D: Courtney Solomon / 90m
Cast: Ethan Hawke, Selena Gomez, Jon Voight, Rebecca Budig, Bruce Payne, Paul Freeman
It’s Xmas time in Sofia, Bulgaria. Ex-racing driver Brent Magna (Hawke) arrives home one evening and finds signs of a violent struggle, but no sign of his wife Leanne (Budig). His mobile rings. The voice of a man he doesn’t know tells him if he wants to see Leanne again Brent must do as the man says, beginning with picking up a specially modified car from an underground garage. Once he’s behind the wheel, Brent is set a series of tasks, all of which see him causing vehicular mayhem, and being continuously chased by the Sofia police.
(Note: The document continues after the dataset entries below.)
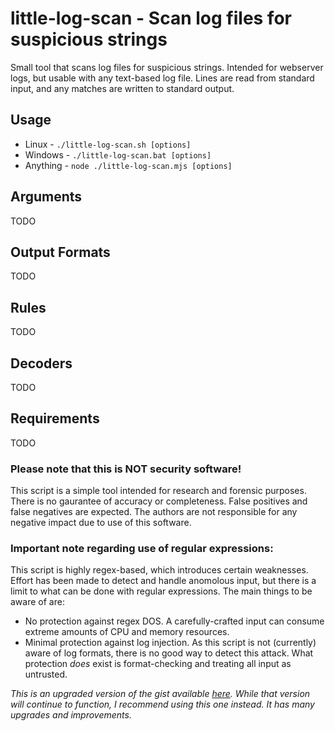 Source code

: # little-log-scan - Scan log files for suspicious strings

Small tool that scans log files for suspicious strings.
Intended for webserver logs, but usable with any text-based log file.
Lines are read from standard input, and any matches are written to standard output.

## Usage
* Linux - `./little-log-scan.sh [options]`
* Windows - `./little-log-scan.bat [options]`
* Anything - `node ./little-log-scan.mjs [options]`

## Arguments
TODO

## Output Formats
TODO

## Rules
TODO

## Decoders
TODO

## Requirements
TODO

### Please note that this is NOT security software!
This script is a simple tool intended for research and forensic purposes.
There is no gaurantee of accuracy or completeness.
False positives and false negatives are expected.
The authors are not responsible for any negative impact due to use of this software.


### Important note regarding use of regular expressions:
This script is highly regex-based, which introduces certain weaknesses.
Effort has been made to detect and handle anomolous input, but there is a limit to what can be done with regular expressions.
The main things to be aware of are:
* No protection against regex DOS. A carefully-crafted input can consume extreme amounts of CPU and memory resources.
* Minimal protection against log injection. As this script is not (currently) aware of log formats, there is no good way to detect this attack. What protection *does* exist is format-checking and treating all input as untrusted.

*This is an upgraded version of the gist available [here](https://gist.github.com/warriordog/840e4a3e98c01987a32221b13233383a). While that version will continue to function, I recommend using this one instead. It has many upgrades and improvements.*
During a breather, a young girl – whose name we never discover – tries to carjack him but he overpowers her. The voice tells Brent to ensure she stays in the car as she will be useful… and so begins a cat-and-mouse game in which Brent and the girl try to work out the voice’s plan and then thwart it. The girl proves vital to the plot – although her connection to the car is ham-fisted and beyond contrived – while Brent tries to regain his confidence as a driver after losing it on the racetrack (he’s supposed to be starting a new life in Sofia, but as what we never find out).
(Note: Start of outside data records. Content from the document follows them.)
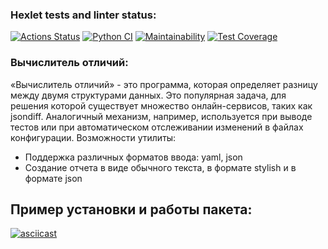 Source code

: ### Hexlet tests and linter status:
[![Actions Status](https://github.com/MrMAx-26/python-project-50/actions/workflows/hexlet-check.yml/badge.svg)](https://github.com/MrMAx-26/python-project-50/actions)
[![Python CI](https://github.com/MrMAx-26/python-project-50/actions/workflows/pyci.yml/badge.svg)](https://github.com/MrMAx-26/python-project-50/actions/workflows/pyci.yml)
[![Maintainability](https://api.codeclimate.com/v1/badges/093de477877707bb825c/maintainability)](https://codeclimate.com/github/MrMAx-26/python-project-50/maintainability)
[![Test Coverage](https://api.codeclimate.com/v1/badges/093de477877707bb825c/test_coverage)](https://codeclimate.com/github/MrMAx-26/python-project-50/test_coverage)

### Вычислитель отличий:
«Вычислитель отличий» - это программа, которая определяет разницу между двумя структурами данных. Это популярная задача, для решения которой существует множество онлайн-сервисов, таких как jsondiff. Аналогичный механизм, например, используется при выводе тестов или при автоматическом отслеживании изменений в файлах конфигурации.
Возможности утилиты:
* Поддержка различных форматов ввода: yaml, json
* Создание отчета в виде обычного текста, в формате stylish и в формате json

## Пример установки и работы пакета:
[![asciicast](https://asciinema.org/a/yxV6F3jS0lMfABt7Mex5P3uik.svg)](https://asciinema.org/a/yxV6F3jS0lMfABt7Mex5P3uik)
Getaway is by no means a cerebral thriller, far from it. It flexes its muscles and makes its intentions clear within the first ten minutes as Brent is forced to drive at speed through a park full of Xmas revellers and shoppers, hitting an assortment of stands and displays but miraculously missing everyone in sight. This is a blunt force trauma movie, with a car as the object of mass destruction. Brent collides with an abundance of police vehicles, he outruns them, he causes them to crash – the regular laws of mechanical physics are blatantly ignored as usual as cars flip and crash with tiresome abandon – he is never followed by a helicopter, and on the one occasion when he encounters a roadblock, he bluffs his way out of it in about five seconds flat. Yes, you’ve guessed it, this is one of those movies where plot, characterisation and a logical sequence of events are of no importance because the action is the thing, and the only thing.
So, are the action sequences exciting, varied, above average for this sort of thing? The answer is: once, in a sequence that involves Brent outrunning three henchmen on motorbikes. It ends in a train yard with the unlikely destruction of a marshalling platform that explodes in sections giving a slight rush as Brent speeds away from the increasing inferno. Aside from this one sequence, Getaway‘s action choreographer, the well-regarded and experienced Charlie Picerni, fumbles the ball too often to make sitting through Brent’s efforts to remain at large anything other than a chore. They almost make you want to listen to the terrible dialogue that co-writers Sean Finegan and Gregg Maxwell Parker have hacked together. Add to all this an ending that feels like it’s been lifted from a discarded Mission Impossible script and you have a truly dispiriting ninety minutes.
Solomon, who gave us the equally execrable Dungeons & Dragons (2000), directs with all the flair of someone who’s learnt all he knows from kids cartoons. The film is clumsily edited as well by Ryan Dufrene, with images flicking between the video feeds from the car and Yaron Levy’s uninspired photography, as if further tension will be added that way. On the performance side, Hawke is so lacklustre it’s hard to believe he also appeared in the sublime Before Midnight this year, while Gomez, continuing her transition from annoying teen actress to annoying adult actress, fails to inject anything remotely approaching an emotion into her role, and handles the exposition with the grace of someone speaking in a second language.
It’s only the location work – recognisably Sofia and not filmed in a Canadian location masquerading as same – and the silky menace offered by Voight that elevates Getaway from the mire it inhabits for most of its running time. Without these two positives to save it, Getaway would be a complete waste of time. Action movies can be as dumb as they like as long as they deliver the goods action-wise; if they don’t then what’s the point?
Rating: 4/10 – car chases are always a good draw, and when they’re done right – Bullitt, The French Connection, To Live and Die in L.A., Ronin – they can make a movie that much better, but when only one sequence out of a dozen or so works, someone should wave that checkered flag and call time; it’s a shame the filmmakers didn’t do so here.